What to produce: An image-free, word-for-word version of the records below is to be returned.

Data:
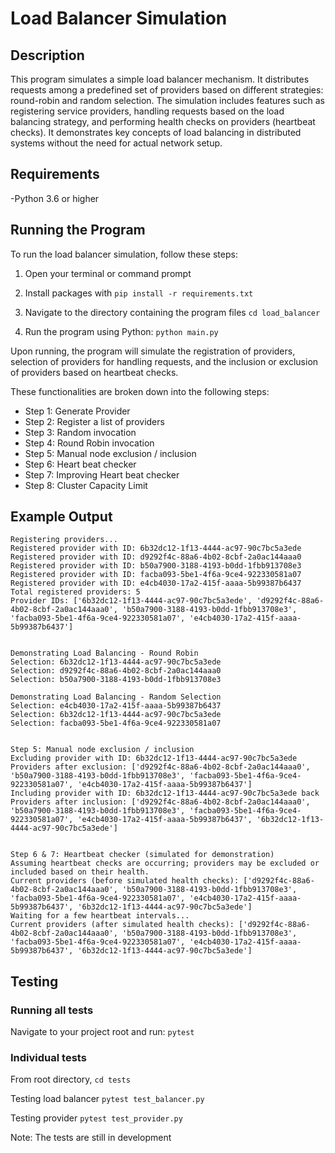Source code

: # Load Balancer Simulation

## Description

This program simulates a simple load balancer mechanism. It distributes requests among a predefined set of providers based on different strategies: round-robin and random selection. The simulation includes features such as registering service providers, handling requests based on the load balancing strategy, and performing health checks on providers (heartbeat checks). It demonstrates key concepts of load balancing in distributed systems without the need for actual network setup.

## Requirements

-Python 3.6 or higher

## Running the Program

To run the load balancer simulation, follow these steps:

1. Open your terminal or command prompt

2. Install packages with `pip install -r requirements.txt`

3. Navigate to the directory containing the program files `cd load_balancer`

4. Run the program using Python: `python main.py`

Upon running, the program will simulate the registration of providers, selection of providers for handling requests, and the inclusion or exclusion of providers based on heartbeat checks.

These functionalities are broken down into the following steps:

- Step 1: Generate Provider
- Step 2: Register a list of providers
- Step 3: Random invocation
- Step 4: Round Robin invocation
- Step 5: Manual node exclusion / inclusion
- Step 6: Heart beat checker
- Step 7: Improving Heart beat checker
- Step 8: Cluster Capacity Limit

## Example Output

    Registering providers...
    Registered provider with ID: 6b32dc12-1f13-4444-ac97-90c7bc5a3ede
    Registered provider with ID: d9292f4c-88a6-4b02-8cbf-2a0ac144aaa0
    Registered provider with ID: b50a7900-3188-4193-b0dd-1fbb913708e3
    Registered provider with ID: facba093-5be1-4f6a-9ce4-922330581a07
    Registered provider with ID: e4cb4030-17a2-415f-aaaa-5b99387b6437
    Total registered providers: 5
    Provider IDs: ['6b32dc12-1f13-4444-ac97-90c7bc5a3ede', 'd9292f4c-88a6-4b02-8cbf-2a0ac144aaa0', 'b50a7900-3188-4193-b0dd-1fbb913708e3', 'facba093-5be1-4f6a-9ce4-922330581a07', 'e4cb4030-17a2-415f-aaaa-5b99387b6437']


    Demonstrating Load Balancing - Round Robin
    Selection: 6b32dc12-1f13-4444-ac97-90c7bc5a3ede
    Selection: d9292f4c-88a6-4b02-8cbf-2a0ac144aaa0
    Selection: b50a7900-3188-4193-b0dd-1fbb913708e3

    Demonstrating Load Balancing - Random Selection
    Selection: e4cb4030-17a2-415f-aaaa-5b99387b6437
    Selection: 6b32dc12-1f13-4444-ac97-90c7bc5a3ede
    Selection: facba093-5be1-4f6a-9ce4-922330581a07


    Step 5: Manual node exclusion / inclusion
    Excluding provider with ID: 6b32dc12-1f13-4444-ac97-90c7bc5a3ede
    Providers after exclusion: ['d9292f4c-88a6-4b02-8cbf-2a0ac144aaa0', 'b50a7900-3188-4193-b0dd-1fbb913708e3', 'facba093-5be1-4f6a-9ce4-922330581a07', 'e4cb4030-17a2-415f-aaaa-5b99387b6437']
    Including provider with ID: 6b32dc12-1f13-4444-ac97-90c7bc5a3ede back
    Providers after inclusion: ['d9292f4c-88a6-4b02-8cbf-2a0ac144aaa0', 'b50a7900-3188-4193-b0dd-1fbb913708e3', 'facba093-5be1-4f6a-9ce4-922330581a07', 'e4cb4030-17a2-415f-aaaa-5b99387b6437', '6b32dc12-1f13-4444-ac97-90c7bc5a3ede']


    Step 6 & 7: Heartbeat checker (simulated for demonstration)
    Assuming heartbeat checks are occurring; providers may be excluded or included based on their health.
    Current providers (before simulated health checks): ['d9292f4c-88a6-4b02-8cbf-2a0ac144aaa0', 'b50a7900-3188-4193-b0dd-1fbb913708e3', 'facba093-5be1-4f6a-9ce4-922330581a07', 'e4cb4030-17a2-415f-aaaa-5b99387b6437', '6b32dc12-1f13-4444-ac97-90c7bc5a3ede']
    Waiting for a few heartbeat intervals...
    Current providers (after simulated health checks): ['d9292f4c-88a6-4b02-8cbf-2a0ac144aaa0', 'b50a7900-3188-4193-b0dd-1fbb913708e3', 'facba093-5be1-4f6a-9ce4-922330581a07', 'e4cb4030-17a2-415f-aaaa-5b99387b6437', '6b32dc12-1f13-4444-ac97-90c7bc5a3ede']

## Testing

### Running all tests

Navigate to your project root and run: `pytest`

### Individual tests

From root directory, `cd tests`

Testing load balancer `pytest test_balancer.py`

Testing provider `pytest test_provider.py`

Note: The tests are still in development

Result of this exercise:
Source code

: # Load Balancer Simulation

## Description

This program simulates a simple load balancer mechanism. It distributes requests among a predefined set of providers based on different strategies: round-robin and random selection. The simulation includes features such as registering service providers, handling requests based on the load balancing strategy, and performing health checks on providers (heartbeat checks). It demonstrates key concepts of load balancing in distributed systems without the need for actual network setup.

## Requirements

-Python 3.6 or higher

## Running the Program

To run the load balancer simulation, follow these steps:

1. Open your terminal or command prompt

2. Install packages with `pip install -r requirements.txt`

3. Navigate to the directory containing the program files `cd load_balancer`

4. Run the program using Python: `python main.py`

Upon running, the program will simulate the registration of providers, selection of providers for handling requests, and the inclusion or exclusion of providers based on heartbeat checks.

These functionalities are broken down into the following steps:

- Step 1: Generate Provider
- Step 2: Register a list of providers
- Step 3: Random invocation
- Step 4: Round Robin invocation
- Step 5: Manual node exclusion / inclusion
- Step 6: Heart beat checker
- Step 7: Improving Heart beat checker
- Step 8: Cluster Capacity Limit

## Example Output

    Registering providers...
    Registered provider with ID: 6b32dc12-1f13-4444-ac97-90c7bc5a3ede
    Registered provider with ID: d9292f4c-88a6-4b02-8cbf-2a0ac144aaa0
    Registered provider with ID: b50a7900-3188-4193-b0dd-1fbb913708e3
    Registered provider with ID: facba093-5be1-4f6a-9ce4-922330581a07
    Registered provider with ID: e4cb4030-17a2-415f-aaaa-5b99387b6437
    Total registered providers: 5
    Provider IDs: ['6b32dc12-1f13-4444-ac97-90c7bc5a3ede', 'd9292f4c-88a6-4b02-8cbf-2a0ac144aaa0', 'b50a7900-3188-4193-b0dd-1fbb913708e3', 'facba093-5be1-4f6a-9ce4-922330581a07', 'e4cb4030-17a2-415f-aaaa-5b99387b6437']


    Demonstrating Load Balancing - Round Robin
    Selection: 6b32dc12-1f13-4444-ac97-90c7bc5a3ede
    Selection: d9292f4c-88a6-4b02-8cbf-2a0ac144aaa0
    Selection: b50a7900-3188-4193-b0dd-1fbb913708e3

    Demonstrating Load Balancing - Random Selection
    Selection: e4cb4030-17a2-415f-aaaa-5b99387b6437
    Selection: 6b32dc12-1f13-4444-ac97-90c7bc5a3ede
    Selection: facba093-5be1-4f6a-9ce4-922330581a07


    Step 5: Manual node exclusion / inclusion
    Excluding provider with ID: 6b32dc12-1f13-4444-ac97-90c7bc5a3ede
    Providers after exclusion: ['d9292f4c-88a6-4b02-8cbf-2a0ac144aaa0', 'b50a7900-3188-4193-b0dd-1fbb913708e3', 'facba093-5be1-4f6a-9ce4-922330581a07', 'e4cb4030-17a2-415f-aaaa-5b99387b6437']
    Including provider with ID: 6b32dc12-1f13-4444-ac97-90c7bc5a3ede back
    Providers after inclusion: ['d9292f4c-88a6-4b02-8cbf-2a0ac144aaa0', 'b50a7900-3188-4193-b0dd-1fbb913708e3', 'facba093-5be1-4f6a-9ce4-922330581a07', 'e4cb4030-17a2-415f-aaaa-5b99387b6437', '6b32dc12-1f13-4444-ac97-90c7bc5a3ede']


    Step 6 & 7: Heartbeat checker (simulated for demonstration)
    Assuming heartbeat checks are occurring; providers may be excluded or included based on their health.
    Current providers (before simulated health checks): ['d9292f4c-88a6-4b02-8cbf-2a0ac144aaa0', 'b50a7900-3188-4193-b0dd-1fbb913708e3', 'facba093-5be1-4f6a-9ce4-922330581a07', 'e4cb4030-17a2-415f-aaaa-5b99387b6437', '6b32dc12-1f13-4444-ac97-90c7bc5a3ede']
    Waiting for a few heartbeat intervals...
    Current providers (after simulated health checks): ['d9292f4c-88a6-4b02-8cbf-2a0ac144aaa0', 'b50a7900-3188-4193-b0dd-1fbb913708e3', 'facba093-5be1-4f6a-9ce4-922330581a07', 'e4cb4030-17a2-415f-aaaa-5b99387b6437', '6b32dc12-1f13-4444-ac97-90c7bc5a3ede']

## Testing

### Running all tests

Navigate to your project root and run: `pytest`

### Individual tests

From root directory, `cd tests`

Testing load balancer `pytest test_balancer.py`

Testing provider `pytest test_provider.py`

Note: The tests are still in development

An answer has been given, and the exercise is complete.